### Work order:
Given the listing below, the answer must be only the number of lines containing the string "properly".
* * *
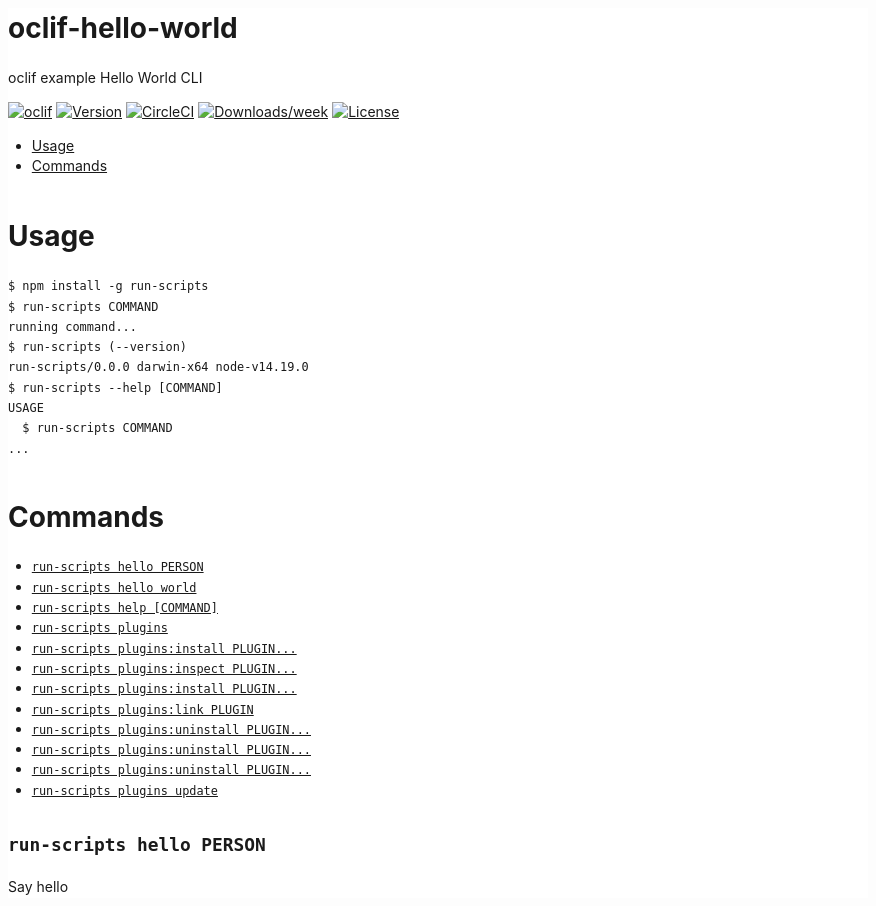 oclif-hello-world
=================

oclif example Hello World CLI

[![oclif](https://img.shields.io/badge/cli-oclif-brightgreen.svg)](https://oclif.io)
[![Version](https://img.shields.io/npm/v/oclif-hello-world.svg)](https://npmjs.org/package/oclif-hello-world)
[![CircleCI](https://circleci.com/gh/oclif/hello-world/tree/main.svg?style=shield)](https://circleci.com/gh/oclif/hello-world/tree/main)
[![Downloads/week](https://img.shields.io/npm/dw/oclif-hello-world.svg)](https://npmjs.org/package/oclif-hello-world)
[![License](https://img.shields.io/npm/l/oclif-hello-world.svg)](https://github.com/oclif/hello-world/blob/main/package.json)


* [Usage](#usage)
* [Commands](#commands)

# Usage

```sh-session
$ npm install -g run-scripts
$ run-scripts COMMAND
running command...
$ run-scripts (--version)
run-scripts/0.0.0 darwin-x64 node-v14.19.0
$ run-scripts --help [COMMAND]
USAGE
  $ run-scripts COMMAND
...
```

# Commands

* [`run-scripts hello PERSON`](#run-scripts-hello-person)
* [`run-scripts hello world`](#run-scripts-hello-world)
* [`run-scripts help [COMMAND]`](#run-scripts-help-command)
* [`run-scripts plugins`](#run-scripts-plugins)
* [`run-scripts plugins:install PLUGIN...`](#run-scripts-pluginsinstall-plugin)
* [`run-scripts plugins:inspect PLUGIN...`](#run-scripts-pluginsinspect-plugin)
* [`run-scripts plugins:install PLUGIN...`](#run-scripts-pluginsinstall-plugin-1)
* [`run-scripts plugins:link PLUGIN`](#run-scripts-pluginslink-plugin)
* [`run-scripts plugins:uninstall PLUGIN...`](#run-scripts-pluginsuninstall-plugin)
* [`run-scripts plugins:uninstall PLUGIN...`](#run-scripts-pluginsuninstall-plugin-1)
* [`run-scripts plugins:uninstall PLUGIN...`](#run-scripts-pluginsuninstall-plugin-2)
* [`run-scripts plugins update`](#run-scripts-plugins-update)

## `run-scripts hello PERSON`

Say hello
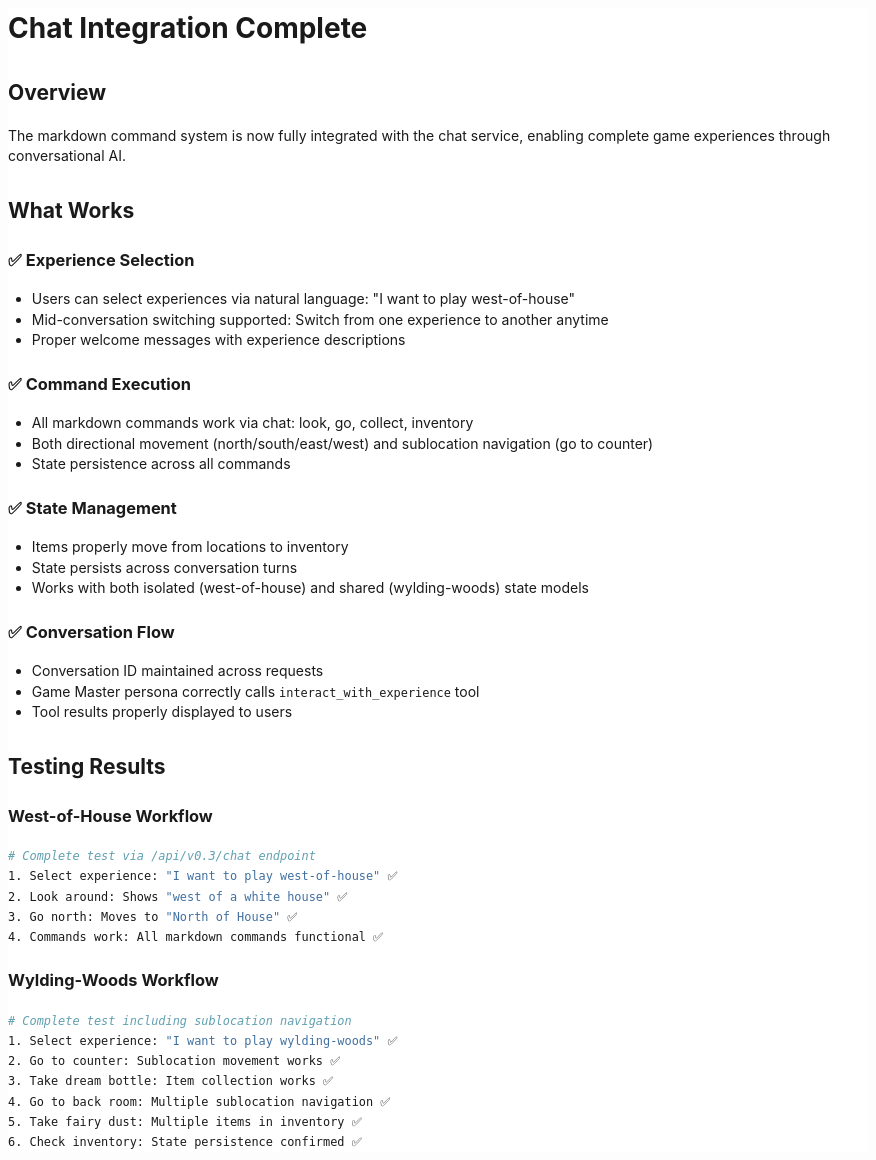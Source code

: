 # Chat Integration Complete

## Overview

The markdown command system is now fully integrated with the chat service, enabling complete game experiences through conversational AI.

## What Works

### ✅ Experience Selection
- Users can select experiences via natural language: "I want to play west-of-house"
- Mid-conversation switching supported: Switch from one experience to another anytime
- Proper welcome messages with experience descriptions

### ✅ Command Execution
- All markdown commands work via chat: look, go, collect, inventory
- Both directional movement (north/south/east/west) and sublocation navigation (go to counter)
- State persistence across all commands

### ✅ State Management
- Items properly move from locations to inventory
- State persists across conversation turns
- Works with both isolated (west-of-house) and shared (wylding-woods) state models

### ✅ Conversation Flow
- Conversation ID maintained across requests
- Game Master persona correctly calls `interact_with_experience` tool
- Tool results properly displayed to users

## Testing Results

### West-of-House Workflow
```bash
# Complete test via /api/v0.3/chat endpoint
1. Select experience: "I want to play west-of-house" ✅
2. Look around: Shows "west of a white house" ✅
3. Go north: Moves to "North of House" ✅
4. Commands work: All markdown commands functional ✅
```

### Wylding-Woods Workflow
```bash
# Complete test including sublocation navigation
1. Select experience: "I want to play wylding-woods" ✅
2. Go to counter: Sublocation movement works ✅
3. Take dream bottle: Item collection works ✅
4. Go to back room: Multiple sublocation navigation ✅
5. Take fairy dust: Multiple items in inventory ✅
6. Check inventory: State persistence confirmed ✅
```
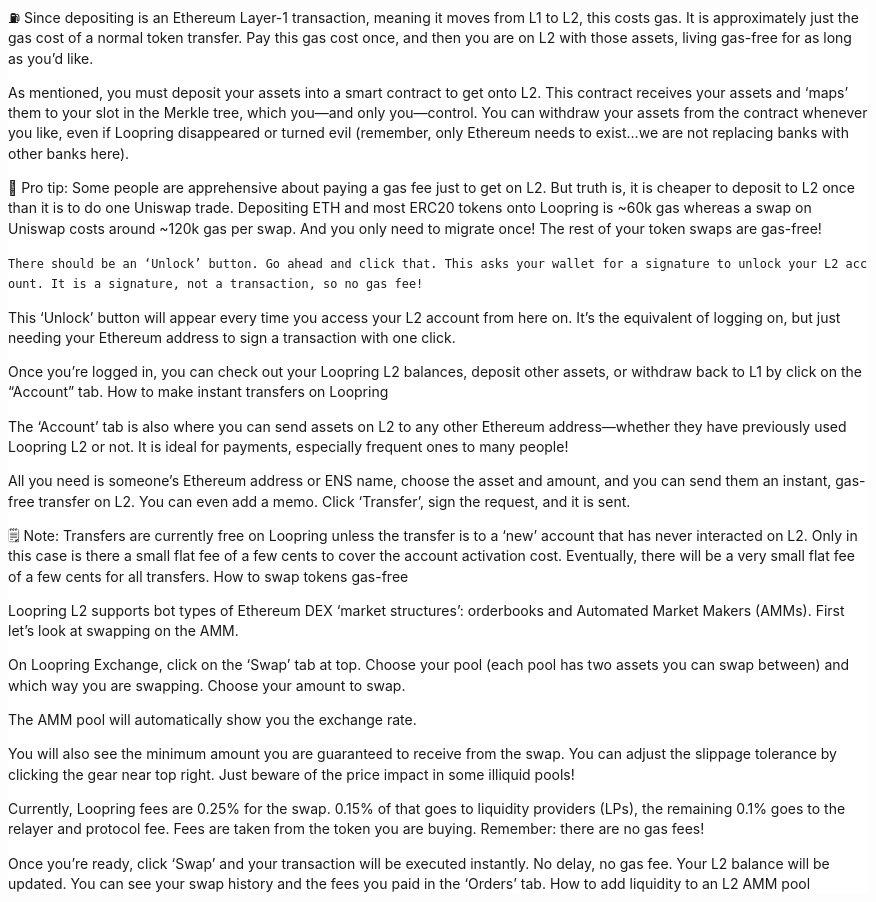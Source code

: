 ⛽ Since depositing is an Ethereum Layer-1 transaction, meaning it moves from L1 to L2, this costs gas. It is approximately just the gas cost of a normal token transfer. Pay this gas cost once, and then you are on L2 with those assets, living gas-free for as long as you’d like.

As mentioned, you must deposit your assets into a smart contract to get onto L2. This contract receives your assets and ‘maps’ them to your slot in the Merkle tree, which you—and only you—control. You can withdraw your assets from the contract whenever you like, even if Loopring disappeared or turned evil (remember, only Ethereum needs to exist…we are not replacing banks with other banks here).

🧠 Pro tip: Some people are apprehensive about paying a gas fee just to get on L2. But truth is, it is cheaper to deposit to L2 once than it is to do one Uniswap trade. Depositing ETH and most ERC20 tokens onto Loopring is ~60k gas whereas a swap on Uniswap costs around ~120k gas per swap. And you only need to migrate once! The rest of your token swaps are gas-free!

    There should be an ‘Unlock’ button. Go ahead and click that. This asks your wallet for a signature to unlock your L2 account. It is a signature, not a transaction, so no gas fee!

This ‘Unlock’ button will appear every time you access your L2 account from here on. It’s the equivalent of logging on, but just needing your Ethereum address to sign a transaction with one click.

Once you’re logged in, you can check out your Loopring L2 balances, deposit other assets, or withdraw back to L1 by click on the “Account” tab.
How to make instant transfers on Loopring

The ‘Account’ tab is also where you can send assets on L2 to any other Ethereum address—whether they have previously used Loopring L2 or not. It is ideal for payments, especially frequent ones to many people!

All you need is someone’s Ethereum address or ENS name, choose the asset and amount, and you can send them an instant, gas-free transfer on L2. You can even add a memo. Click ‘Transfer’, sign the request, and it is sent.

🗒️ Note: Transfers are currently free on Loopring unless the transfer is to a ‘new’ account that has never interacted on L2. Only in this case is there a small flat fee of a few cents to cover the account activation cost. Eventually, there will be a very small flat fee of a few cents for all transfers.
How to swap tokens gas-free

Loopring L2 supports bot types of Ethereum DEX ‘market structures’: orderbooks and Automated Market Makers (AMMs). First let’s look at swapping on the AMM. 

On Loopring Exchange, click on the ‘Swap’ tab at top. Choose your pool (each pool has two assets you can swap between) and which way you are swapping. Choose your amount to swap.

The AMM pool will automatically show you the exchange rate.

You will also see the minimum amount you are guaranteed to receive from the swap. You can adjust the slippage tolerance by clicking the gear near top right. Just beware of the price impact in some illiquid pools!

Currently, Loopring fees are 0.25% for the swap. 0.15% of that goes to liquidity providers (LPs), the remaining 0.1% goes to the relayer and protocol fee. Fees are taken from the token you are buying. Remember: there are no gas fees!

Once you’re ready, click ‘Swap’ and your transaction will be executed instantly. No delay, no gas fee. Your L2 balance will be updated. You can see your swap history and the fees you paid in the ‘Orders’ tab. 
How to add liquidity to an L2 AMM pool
* * *
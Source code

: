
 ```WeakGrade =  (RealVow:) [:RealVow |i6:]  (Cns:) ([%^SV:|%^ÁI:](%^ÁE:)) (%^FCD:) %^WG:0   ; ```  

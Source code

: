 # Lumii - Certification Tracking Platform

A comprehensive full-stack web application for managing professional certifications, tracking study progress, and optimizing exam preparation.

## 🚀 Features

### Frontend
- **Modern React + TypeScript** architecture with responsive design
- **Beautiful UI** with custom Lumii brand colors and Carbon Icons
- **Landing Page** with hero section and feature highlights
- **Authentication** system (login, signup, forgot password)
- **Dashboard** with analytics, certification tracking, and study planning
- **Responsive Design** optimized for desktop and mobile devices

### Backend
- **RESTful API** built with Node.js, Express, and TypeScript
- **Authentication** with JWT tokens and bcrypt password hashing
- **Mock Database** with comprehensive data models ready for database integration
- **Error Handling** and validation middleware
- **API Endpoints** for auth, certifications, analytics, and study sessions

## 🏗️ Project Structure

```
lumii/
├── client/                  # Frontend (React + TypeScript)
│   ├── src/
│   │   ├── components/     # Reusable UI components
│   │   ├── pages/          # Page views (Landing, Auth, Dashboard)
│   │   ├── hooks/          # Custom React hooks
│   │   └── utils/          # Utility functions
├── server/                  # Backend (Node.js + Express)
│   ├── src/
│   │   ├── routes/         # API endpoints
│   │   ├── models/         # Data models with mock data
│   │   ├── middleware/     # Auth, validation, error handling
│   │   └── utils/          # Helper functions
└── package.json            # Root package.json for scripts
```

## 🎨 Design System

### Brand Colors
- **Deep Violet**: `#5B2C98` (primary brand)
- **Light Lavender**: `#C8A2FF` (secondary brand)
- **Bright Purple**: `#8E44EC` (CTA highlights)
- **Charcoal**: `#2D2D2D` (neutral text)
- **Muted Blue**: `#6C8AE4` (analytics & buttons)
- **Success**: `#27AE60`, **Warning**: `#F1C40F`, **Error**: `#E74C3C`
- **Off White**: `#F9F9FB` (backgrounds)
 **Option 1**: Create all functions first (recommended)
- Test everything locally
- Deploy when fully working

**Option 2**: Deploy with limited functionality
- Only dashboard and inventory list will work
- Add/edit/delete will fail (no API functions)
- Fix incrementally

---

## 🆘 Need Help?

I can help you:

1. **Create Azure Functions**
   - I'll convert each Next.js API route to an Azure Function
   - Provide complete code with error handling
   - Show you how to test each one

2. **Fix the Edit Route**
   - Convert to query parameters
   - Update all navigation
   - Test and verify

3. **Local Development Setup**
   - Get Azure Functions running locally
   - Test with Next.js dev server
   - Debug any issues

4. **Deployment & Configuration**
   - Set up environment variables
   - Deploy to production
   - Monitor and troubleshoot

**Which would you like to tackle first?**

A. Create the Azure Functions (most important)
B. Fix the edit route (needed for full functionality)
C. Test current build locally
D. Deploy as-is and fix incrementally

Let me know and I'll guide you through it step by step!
* * *
### Solution below:
2